## EXERCISE GOAL
Find "So I had to" in the data below; transcribe the line it appears on and each line after it, exactly, to the end, and nothing else.
Segment Open
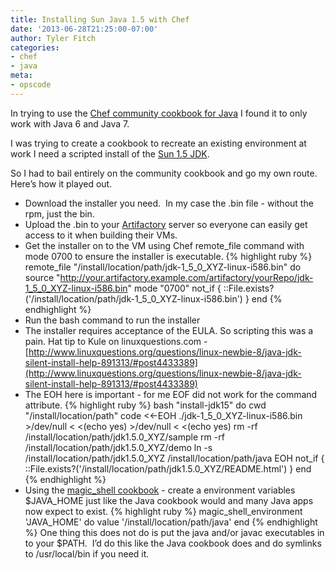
 ```yaml
---
title: Installing Sun Java 1.5 with Chef
date: '2013-06-28T21:25:00-07:00'
author: Tyler Fitch
categories:
- chef
- java
meta:
- opscode
---
```

In trying to use the [Chef community cookbook for Java](http://community.opscode.com/cookbooks/java) I found it to only work with Java 6 and Java 7.

I was trying to create a cookbook to recreate an existing environment at work I need a scripted install of the [Sun 1.5 JDK](http://www.oracle.com/technetwork/java/javasebusiness/downloads/java-archive-downloads-javase5-419410.html).

So I had to bail entirely on the community cookbook and go my own route.  Here’s how it played out.

* Download the installer you need.  In my case the .bin file - without the rpm, just the bin.
* Upload the .bin to your [Artifactory](http://www.jfrog.com/home/v_artifactory_opensource_overview) server so everyone can easily get access to it when building their VMs.
* Get the installer on to the VM using Chef remote_file command with mode 0700 to ensure the installer is executable.
{% highlight ruby %}
remote_file "/install/location/path/jdk-1_5_0_XYZ-linux-i586.bin" do
  source "http://your.artifactory.example.com/artifactory/yourRepo/jdk-1_5_0_XYZ-linux-i586.bin"
  mode "0700"
  not_if { ::File.exists?('/install/location/path/jdk-1_5_0_XYZ-linux-i586.bin') }
end
{% endhighlight %}
* Run the bash command to run the installer
* The installer requires acceptance of the EULA. So scripting this was a pain. Hat tip to Kule on linuxquestions.com - [http://www.linuxquestions.org/questions/linux-newbie-8/java-jdk-silent-install-help-891313/#post4433389](http://www.linuxquestions.org/questions/linux-newbie-8/java-jdk-silent-install-help-891313/#post4433389)
* The EOH here is important - for me EOF did not work for the command attribute. 
{% highlight ruby %}
bash "install-jdk15" do
  cwd "/install/location/path"
  code <<-EOH
    ./jdk-1_5_0_XYZ-linux-i586.bin >/dev/null < <(echo yes) >/dev/null < <(echo yes)
    rm -rf /install/location/path/jdk1.5.0_XYZ/sample
    rm -rf /install/location/path/jdk1.5.0_XYZ/demo
    ln -s /install/location/path/jdk1.5.0_XYZ /install/location/path/java
  EOH
  not_if { ::File.exists?('/install/location/path/jdk1.5.0_XYZ/README.html') }
end
{% endhighlight %}
* Using the [magic_shell cookbook](https://supermarket.chef.io/cookbooks/magic_shell) - create a environment variables $JAVA_HOME just like the Java cookbook would and many Java apps now expect to exist. 
{% highlight ruby %}
magic_shell_environment 'JAVA_HOME' do
  value '/install/location/path/java'
end
{% endhighlight %}
One thing this does not do is put the java and/or javac executables in to your $PATH.  I’d do this like the Java cookbook does and do symlinks to /usr/local/bin if you need it.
Segment Closed
## RESULT OF THE EXERCISE
So I had to bail entirely on the community cookbook and go my own route.  Here’s how it played out.

* Download the installer you need.  In my case the .bin file - without the rpm, just the bin.
* Upload the .bin to your [Artifactory](http://www.jfrog.com/home/v_artifactory_opensource_overview) server so everyone can easily get access to it when building their VMs.
* Get the installer on to the VM using Chef remote_file command with mode 0700 to ensure the installer is executable.
{% highlight ruby %}
remote_file "/install/location/path/jdk-1_5_0_XYZ-linux-i586.bin" do
  source "http://your.artifactory.example.com/artifactory/yourRepo/jdk-1_5_0_XYZ-linux-i586.bin"
  mode "0700"
  not_if { ::File.exists?('/install/location/path/jdk-1_5_0_XYZ-linux-i586.bin') }
end
{% endhighlight %}
* Run the bash command to run the installer
* The installer requires acceptance of the EULA. So scripting this was a pain. Hat tip to Kule on linuxquestions.com - [http://www.linuxquestions.org/questions/linux-newbie-8/java-jdk-silent-install-help-891313/#post4433389](http://www.linuxquestions.org/questions/linux-newbie-8/java-jdk-silent-install-help-891313/#post4433389)
* The EOH here is important - for me EOF did not work for the command attribute. 
{% highlight ruby %}
bash "install-jdk15" do
  cwd "/install/location/path"
  code <<-EOH
    ./jdk-1_5_0_XYZ-linux-i586.bin >/dev/null < <(echo yes) >/dev/null < <(echo yes)
    rm -rf /install/location/path/jdk1.5.0_XYZ/sample
    rm -rf /install/location/path/jdk1.5.0_XYZ/demo
    ln -s /install/location/path/jdk1.5.0_XYZ /install/location/path/java
  EOH
  not_if { ::File.exists?('/install/location/path/jdk1.5.0_XYZ/README.html') }
end
{% endhighlight %}
* Using the [magic_shell cookbook](https://supermarket.chef.io/cookbooks/magic_shell) - create a environment variables $JAVA_HOME just like the Java cookbook would and many Java apps now expect to exist. 
{% highlight ruby %}
magic_shell_environment 'JAVA_HOME' do
  value '/install/location/path/java'
end
{% endhighlight %}
One thing this does not do is put the java and/or javac executables in to your $PATH.  I’d do this like the Java cookbook does and do symlinks to /usr/local/bin if you need it.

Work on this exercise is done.